Activities of Daily Living are basic self-care functions that include bathing, dressing, eating, toileting, continence and transferring. The inability to perform two or more ADLs is commonly used to determine eligibility for Long-Term Care Insurance benefits.

What is a Medicaid Asset Protection Trust (MAPT)?

A Medicaid Asset Protection Trust is an estate-planning tool that may help shield certain assets from Medicaid eligibility calculations when established properly and sufficiently in advance of needing care. Because Medicaid rules are complex, these trusts should only be established with guidance from an experienced elder law attorney.

When should I begin planning for long-term care?

The best time to plan is before health issues arise. Most people who purchase Long-Term Care Insurance do so between ages 47 and 67. Early planning typically provides more options, lower costs and greater flexibility for protecting assets and preserving retirement income.

Can I give money to my children to qualify for Medicaid?

Generally, no. Gifts or transfers made during the look-back period may result in a Medicaid penalty that delays benefits. Before transferring assets, consult an elder law attorney or qualified planning professional.

Does Medicare pay for long-term care?

No. Medicare primarily pays for medical care and limited short-term skilled care. It generally does not pay for ongoing custodial care, assistance with Activities of Daily Living (ADLs) or supervision due to cognitive impairment.

What is the Medicaid five-year look-back period?

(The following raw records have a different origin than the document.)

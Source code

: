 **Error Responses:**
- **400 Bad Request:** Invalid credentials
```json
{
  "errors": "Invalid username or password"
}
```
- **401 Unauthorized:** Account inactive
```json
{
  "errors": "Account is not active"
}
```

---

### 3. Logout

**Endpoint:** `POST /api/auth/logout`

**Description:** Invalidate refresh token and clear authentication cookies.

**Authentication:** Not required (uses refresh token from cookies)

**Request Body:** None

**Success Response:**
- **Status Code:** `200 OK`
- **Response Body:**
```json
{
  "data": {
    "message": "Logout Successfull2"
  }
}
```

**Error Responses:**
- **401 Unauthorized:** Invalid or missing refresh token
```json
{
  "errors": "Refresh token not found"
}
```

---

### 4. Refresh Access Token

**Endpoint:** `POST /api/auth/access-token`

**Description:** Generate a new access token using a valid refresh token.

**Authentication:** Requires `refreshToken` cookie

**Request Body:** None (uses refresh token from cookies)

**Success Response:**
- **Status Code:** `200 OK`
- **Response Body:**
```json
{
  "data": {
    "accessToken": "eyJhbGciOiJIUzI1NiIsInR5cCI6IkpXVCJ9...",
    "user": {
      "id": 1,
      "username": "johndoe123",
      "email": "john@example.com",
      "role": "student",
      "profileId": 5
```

The five-year look-back period is a review of financial transactions conducted before a Medicaid application is submitted. Transfers of money or property for less than fair market value can trigger penalty periods that delay Medicaid eligibility.

What is Partnership Long-Term Care Insurance?

Partnership-qualified Long-Term Care Insurance policies provide dollar-for-dollar asset protection if Medicaid is needed after policy benefits are exhausted. For example, if a policy pays $300,000 in benefits, the policyholder may be allowed to protect an additional $300,000 in assets when applying for Medicaid.

Does Medicaid pay for long-term care?

Yes, Medicaid is the largest payer of long-term care services in the United States. However, eligibility is based on strict income and asset requirements that vary by state. Medicaid may help cover care provided at home, in assisted living, memory care or nursing homes for those who qualify.

How does Long-Term Care Insurance differ from Medicaid?

Medicaid is a government program for those who meet financial eligibility requirements. Long-Term Care Insurance allows policyholders to access benefits for qualifying care services without first spending down assets to Medicaid levels. Coverage may include home care, assisted living, memory care, adult day care and nursing home care.